Honda has been the victim of a cyberattack that some experts are attributing to the SNAKE ransomware crime group.
In a statement shared with BBC News on Tuesday, Honda confirmed that “a cyber-attack has taken place on the Honda network,” affecting its ability to access its own computer servers, use email, and otherwise use its own internal systems. The company also said that work at its plant in Swindon in the UK has stopped, while operations in North America, Turkey, Italy, and Japan have been suspended.
A follow-up statement shared with TechRepublic late Tuesday provided further details, specifically for operations in the United States.
“Honda has experienced a cyberattack that has affected production operations at some US plants,” the statement read. “However, there is no current evidence of loss of personally identifiable information. We have resumed production in most plants and are currently working toward the return to production of our auto and engine plants in Ohio.”
SEE: Security Awareness and Training policy (TechRepublic Premium)
A tweet posted by Honda on Monday and pinned to its page states that “at this time Honda Customer Service and Honda Financial Services are experiencing technical difficulties and are unavailable.” In response to the tweet, customers have been saying that they’re unable to phone the company via its Hondalink services, use the Hondalink app, sign into the Honda Financial Services website, or otherwise make changes to their accounts or service.
In its statement to the BBC, Honda added that “work is being undertaken to minimize the impact and to restore full functionality of production, sales, and development activities.”
Production had resumed at most of the affected plants by Tuesday, a Honda spokesperson told Reuters, but the main plant in Ohio, as well as those in Turkey, India, and Brazil remained suspended.
Honda has been mum about the exact nature of the attack. But several news reports and security experts believe it to be a ransomware attack, specifically one by the SNAKE ransomware, also known as EKANS. First spotted last December, SNAKE was created to use against Windows systems in industrial environments and specifically targets industrial control systems (ICS) to encrypt sensitive files.
“This attack appears to be a ransomware attack associated with the SNAKE cybercrime group as samples of the malware check for an internal system name and public IP addresses related to Honda have surfaced publicly on the internet,” Chris Clements, VP of Solution Architecture for Cerberus Sentinel, told TechRepublic. “The malware exits immediately if associations with Honda are not detected. This strongly implies that this was a targeted attack rather than a case of cybercriminals spraying out ransomware indiscriminately.”
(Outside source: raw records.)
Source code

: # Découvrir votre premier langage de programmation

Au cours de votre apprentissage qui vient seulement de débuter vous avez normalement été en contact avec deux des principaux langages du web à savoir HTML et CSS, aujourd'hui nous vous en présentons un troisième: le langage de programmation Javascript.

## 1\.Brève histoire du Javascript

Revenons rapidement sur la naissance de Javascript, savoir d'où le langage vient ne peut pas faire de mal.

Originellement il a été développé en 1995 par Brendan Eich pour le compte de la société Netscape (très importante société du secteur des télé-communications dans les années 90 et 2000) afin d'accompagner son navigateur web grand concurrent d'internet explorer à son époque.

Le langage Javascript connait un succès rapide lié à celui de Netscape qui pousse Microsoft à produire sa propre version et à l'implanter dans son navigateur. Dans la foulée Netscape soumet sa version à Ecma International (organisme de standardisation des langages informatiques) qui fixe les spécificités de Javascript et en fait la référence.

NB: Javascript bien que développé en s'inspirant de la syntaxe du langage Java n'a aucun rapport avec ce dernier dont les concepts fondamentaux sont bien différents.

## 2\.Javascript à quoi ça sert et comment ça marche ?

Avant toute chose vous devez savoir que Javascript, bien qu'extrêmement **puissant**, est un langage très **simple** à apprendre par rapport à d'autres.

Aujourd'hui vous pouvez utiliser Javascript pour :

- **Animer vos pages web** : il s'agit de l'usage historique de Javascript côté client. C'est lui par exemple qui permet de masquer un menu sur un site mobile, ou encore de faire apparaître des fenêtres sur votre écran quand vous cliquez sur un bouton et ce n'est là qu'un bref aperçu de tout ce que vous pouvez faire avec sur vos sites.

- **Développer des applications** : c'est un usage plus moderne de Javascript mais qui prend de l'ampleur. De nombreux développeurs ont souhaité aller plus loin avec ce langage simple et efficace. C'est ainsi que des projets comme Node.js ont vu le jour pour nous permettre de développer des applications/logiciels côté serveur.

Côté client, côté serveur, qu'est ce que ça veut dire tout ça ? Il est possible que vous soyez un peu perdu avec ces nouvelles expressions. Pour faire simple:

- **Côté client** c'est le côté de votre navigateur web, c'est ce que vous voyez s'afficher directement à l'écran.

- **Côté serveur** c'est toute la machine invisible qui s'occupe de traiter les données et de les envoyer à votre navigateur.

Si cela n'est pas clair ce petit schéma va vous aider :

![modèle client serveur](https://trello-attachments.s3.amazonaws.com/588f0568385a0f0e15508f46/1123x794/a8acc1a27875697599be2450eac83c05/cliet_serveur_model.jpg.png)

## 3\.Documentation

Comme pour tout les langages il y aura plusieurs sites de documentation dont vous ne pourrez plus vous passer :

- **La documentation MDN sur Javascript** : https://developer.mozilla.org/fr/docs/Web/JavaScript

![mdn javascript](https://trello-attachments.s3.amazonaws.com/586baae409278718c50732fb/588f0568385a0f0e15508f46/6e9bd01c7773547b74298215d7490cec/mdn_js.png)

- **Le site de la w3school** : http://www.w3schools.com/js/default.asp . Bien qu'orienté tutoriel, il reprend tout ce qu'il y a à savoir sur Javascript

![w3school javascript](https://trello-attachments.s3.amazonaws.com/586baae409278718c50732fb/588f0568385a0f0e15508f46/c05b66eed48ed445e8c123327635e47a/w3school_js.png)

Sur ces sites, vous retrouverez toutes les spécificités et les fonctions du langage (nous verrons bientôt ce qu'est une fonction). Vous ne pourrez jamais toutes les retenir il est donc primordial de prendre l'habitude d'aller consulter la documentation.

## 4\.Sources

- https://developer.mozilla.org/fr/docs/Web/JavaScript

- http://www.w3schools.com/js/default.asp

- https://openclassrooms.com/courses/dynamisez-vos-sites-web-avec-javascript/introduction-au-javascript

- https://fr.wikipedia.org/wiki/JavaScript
SEE: Cybersecurity: Let’s get tactical (free PDF) (TechRepublic)
Further clues also point to a campaign that’s been lying in wait for the right moment to launch.
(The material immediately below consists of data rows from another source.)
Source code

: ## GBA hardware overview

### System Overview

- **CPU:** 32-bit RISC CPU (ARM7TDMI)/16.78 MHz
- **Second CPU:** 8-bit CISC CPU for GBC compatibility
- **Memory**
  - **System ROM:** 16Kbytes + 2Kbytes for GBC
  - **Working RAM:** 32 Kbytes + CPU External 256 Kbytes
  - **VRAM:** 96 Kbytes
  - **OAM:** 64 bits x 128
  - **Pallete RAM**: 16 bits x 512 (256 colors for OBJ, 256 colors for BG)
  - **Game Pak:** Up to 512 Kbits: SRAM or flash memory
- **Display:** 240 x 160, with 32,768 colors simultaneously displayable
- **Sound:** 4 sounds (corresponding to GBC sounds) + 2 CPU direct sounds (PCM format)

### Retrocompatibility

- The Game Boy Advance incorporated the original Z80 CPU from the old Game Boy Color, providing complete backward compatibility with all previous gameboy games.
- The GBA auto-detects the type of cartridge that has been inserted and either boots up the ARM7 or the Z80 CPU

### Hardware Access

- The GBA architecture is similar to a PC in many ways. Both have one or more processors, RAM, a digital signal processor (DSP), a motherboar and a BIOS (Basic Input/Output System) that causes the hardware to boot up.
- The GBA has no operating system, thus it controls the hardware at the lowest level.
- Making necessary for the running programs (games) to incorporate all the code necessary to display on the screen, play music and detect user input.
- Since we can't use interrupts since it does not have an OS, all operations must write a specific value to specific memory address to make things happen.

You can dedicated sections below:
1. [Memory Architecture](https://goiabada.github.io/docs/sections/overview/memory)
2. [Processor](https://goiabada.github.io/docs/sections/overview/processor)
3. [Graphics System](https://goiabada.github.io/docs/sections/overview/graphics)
“More concerning is that the SNAKE ransomware team has historically attempted to exfiltrate sensitive information before encrypting their victim’s computers,” Clements added. “This, combined with the targeted nature of the malware’s ‘pre-checks,’ indicates that the attackers likely had access to Honda’s internal systems for some time before launching the ransomware’s encryption functions. Without confirmation from the SNAKE group or Honda, it is impossible to say how long the attackers were present or what sensitive data they may have been able to steal.”
The ransomware’s goal of affecting industrial control systems explains why Honda was targeted.
“EKANS [a variant of SNAKE ransomware] has been around since December 2019; it has Industrial Control System-specific functionality to not only perform the straightforward ransomware attack of encrypting information, but also to stop a number of processes necessary for industrial operations by including a ‘kill list,’ Michael Roytman, chief data scientist at client Kenna Security, told TechRepublic. “The processes affected can be found here. Ultimately this may cause a production lockdown for Honda and is not the first time the automaker has been targeted. This ICS specificity is somewhat new in the ransomware world, although variants of the SNAKE malware family have been around for some time, and mitigations exist on the detection side.”
SEE: Zero trust security: A cheat sheet (free PDF) (TechRepublic)
If Honda is indeed a victim of ransomware, then the company seemingly failed to employ the necessary security measures to mitigate the attack ahead of time.
“The ransomware’s infection vector is a question of vulnerability management,” Roytman said. “Prioritizing and remediating the right vulnerabilities and using machine learning to predict possible exploitation before the attacks are happening is one way to stay ahead of attackers and ensure this kind of compromise is less likely.”
Still, Honda may have been caught on a tightrope between trying to provide the necessary access and trying to implement the right security.
“A well-known information security best practice is isolating any internet-accessible servers into a DMZ network that has extremely limited access to any other networks in an organization to prevent widespread damage in the event a single system is compromised,” Clements said. “Honda’s statement that an internal server was externally attacked could mean that they did not take this step to prevent an attacker propagating to other areas of the organization. Unfortunately, many applications that organizations rely on are often not architected to support this level of segmentation, so it’s possible that Honda had few other options in exposing their internal network to the internet.”